Сделано крайне неплохо. Работу Негоды можно признать незаурядной. Атмосфера умело создана раз и навсегда. И если бы не схема, выжатая Михаэлем Ханеке, если бы не привкус вторичности и не отстраненная манерность в каждой мизансцене, в каждом диалоге и повороте сюжета - можно было бы аплодировать явным приметам режиссерского дарования.

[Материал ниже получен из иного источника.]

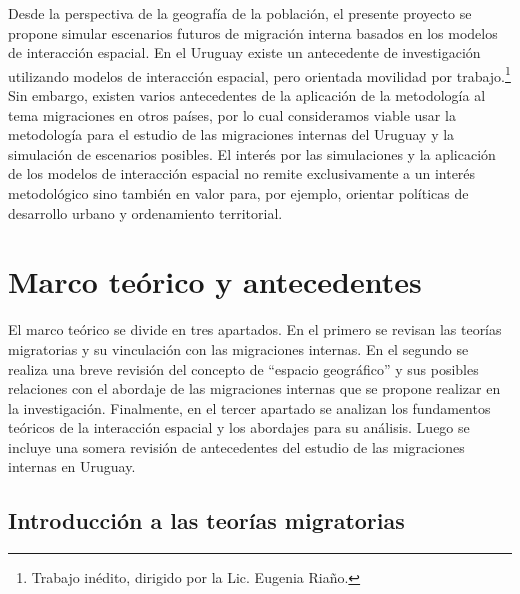 \documentclass[12pt,spanish,]{article}
\begin{document}
Desde la perspectiva de la geografía de la población, el presente
proyecto se propone simular escenarios futuros de migración interna
basados en los modelos de interacción espacial. En el Uruguay existe un
antecedente de investigación utilizando modelos de interacción espacial,
pero orientada movilidad por trabajo.\footnote{Trabajo inédito, dirigido
  por la Lic. Eugenia Riaño.} Sin embargo, existen varios antecedentes
de la aplicación de la metodología al tema migraciones en otros países,
por lo cual consideramos viable usar la metodología para el estudio de
las migraciones internas del Uruguay y la simulación de escenarios
posibles. El interés por las simulaciones y la aplicación de los modelos
de interacción espacial no remite exclusivamente a un interés
metodológico sino también en valor para, por ejemplo, orientar políticas
de desarrollo urbano y ordenamiento territorial.

\newpage

\hypertarget{marco-teuxf3rico-y-antecedentes}{%
\section{Marco teórico y
antecedentes}\label{marco-teuxf3rico-y-antecedentes}}

El marco teórico se divide en tres apartados. En el primero se revisan
las teorías migratorias y su vinculación con las migraciones internas.
En el segundo se realiza una breve revisión del concepto de ``espacio
geográfico'' y sus posibles relaciones con el abordaje de las
migraciones internas que se propone realizar en la investigación.
Finalmente, en el tercer apartado se analizan los fundamentos teóricos
de la interacción espacial y los abordajes para su análisis. Luego se
incluye una somera revisión de antecedentes del estudio de las
migraciones internas en Uruguay.

\hypertarget{introducciuxf3n-a-las-teoruxedas-migratorias}{%
\subsection{Introducción a las teorías
migratorias}\label{introducciuxf3n-a-las-teoruxedas-migratorias}}
\end{document}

О том, что у каждого свой скелет не только в окороках и мышцах, но и в шкафу, мы слышали - тут ничего новенького. Скелеты являлись некстати в водевилях, потом перекочевали в драмы, но обычно оставляли место для плоти и ума. Ханеке достиг предела, когда скелет ухватил за глотку и придушил героиню вкупе со зрительным залом. Но у него еще оставалась эфемерная антитеза - классическая музыка. Он, художник, оставил ее как соломинку, чтобы дышать. Мизгирев выкачал из картины остатки кислорода: культуры больше нет, она никому не нужна - включая, выходит, и этот фильм. И я с трудом представляю себе зрителя, который пойдет его смотреть, появись он не в фестивальном, а в настоящем прокате.

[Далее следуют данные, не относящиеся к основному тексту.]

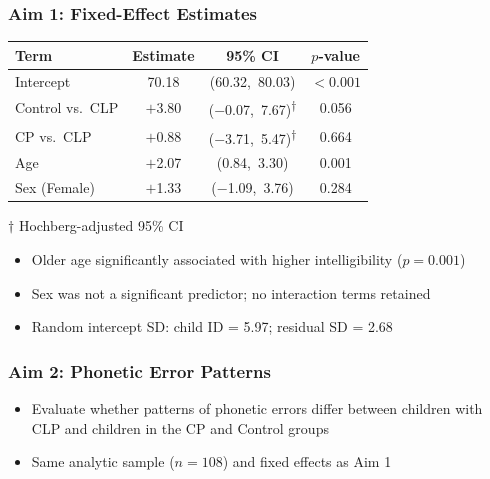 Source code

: \documentclass{beamer}
\begin{document}
\begin{frame}
\frametitle{Aim 1: Fixed-Effect Estimates}
\vspace{0.2em}
\scriptsize
\renewcommand{\arraystretch}{1.25}
\begin{center}
\begin{tabular}{@{}lccc@{}}
\toprule
\textbf{Term} & \textbf{Estimate} & \textbf{95\% CI} & \textbf{\(p\)-value} \\
\midrule
Intercept        & 70.18 & (60.32,\ 80.03) & $<0.001$ \\
Control vs.\ CLP & $+$3.80 & ($-$0.07,\ 7.67)\textsuperscript{$\dagger$} & 0.056   \\
CP vs.\ CLP      & $+$0.88 & ($-$3.71,\ 5.47)\textsuperscript{$\dagger$} & 0.664   \\
Age              & $+$2.07 & (0.84,\ 3.30)  & 0.001    \\
Sex (Female)     & $+$1.33 & ($-$1.09,\ 3.76) & 0.284  \\
\bottomrule
\end{tabular}
\end{center}
{\tiny $\dagger$ Hochberg-adjusted 95\% CI}
\normalsize
\vspace{0.2em}
\begin{itemize}
  \item Older age significantly associated with higher intelligibility ($p = 0.001$)
  \item Sex was not a significant predictor; no interaction terms retained
  \item Random intercept SD: child ID = 5.97; residual SD = 2.68
\end{itemize}
\end{frame}
\begin{frame}
\frametitle{Aim 2: Phonetic Error Patterns}
\begin{itemize}
  \item Evaluate whether patterns of phonetic errors differ between children with CLP and children in the CP and Control groups
  \item Same analytic sample ($n = 108$) and fixed effects as Aim 1
\end{itemize}
\end{frame}
\end{document}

У Ханеке был четкий публицистический посыл. "Забавные игры" попутно с подлостью человека указывали на ее источник - растлевающее телевидение. В "Пианистке" режиссер убедил себя в том, что бес сидит в нас изначально. После "Пианистки" понял, что игры с бесом не только забавны, но и коммерчески успешны: фестивали рвали смелую картину на части, артхаусный мир сделал ее классикой так радостно, словно лицезреть подлость человеческого естества мечтал веками. И Ханеке снял "Забавные игры" еще раз, с единственной целью - со старого дерева срубить еще и голливудские бабки.

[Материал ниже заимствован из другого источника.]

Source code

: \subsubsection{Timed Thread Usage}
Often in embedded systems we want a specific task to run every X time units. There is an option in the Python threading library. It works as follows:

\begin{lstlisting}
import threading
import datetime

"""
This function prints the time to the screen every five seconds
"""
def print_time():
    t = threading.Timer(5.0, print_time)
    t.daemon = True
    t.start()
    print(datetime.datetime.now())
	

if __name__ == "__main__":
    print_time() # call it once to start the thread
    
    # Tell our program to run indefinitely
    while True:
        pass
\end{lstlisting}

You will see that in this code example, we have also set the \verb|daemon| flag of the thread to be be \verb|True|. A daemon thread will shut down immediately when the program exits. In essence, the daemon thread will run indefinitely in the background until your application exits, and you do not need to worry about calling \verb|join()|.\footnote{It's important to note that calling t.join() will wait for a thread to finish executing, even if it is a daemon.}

У последователей примерно те же амбиции, но с меньшей отдачей: фестивали похилее, слава местного разлива. Я говорю не об авторе "Бубна" - он явно умнее. Такая у нас сложилась иерархия ценностей: критика улавливает ветры мод и так расставляет приоритеты - без демонов ей неинтересно. Она заранее ставит под сомнение все, что "позитивно": это либо гламур, либо отрыжка пропаганды.

И тут возникают вопросы. У нас что, люди исчезли вообще? Еще не ставшие тварями? Снимать о них не получается категорически: картина о Королеве схематична, фильмы об актрисе Серовой и академике Ландау похожи на сплетни журнала "Домовой", Чайковский в "Апокрифе" выведен шизофреником. Цель поисков - найти и на национальных солнцах несмываемые пятна. И можно только радоваться, что еще не снят игровой фильм о Сахарове или Ростроповиче: "позитивное" скомпрометировано в героях больших, не говоря о "малых". Остается мода на безнадегу.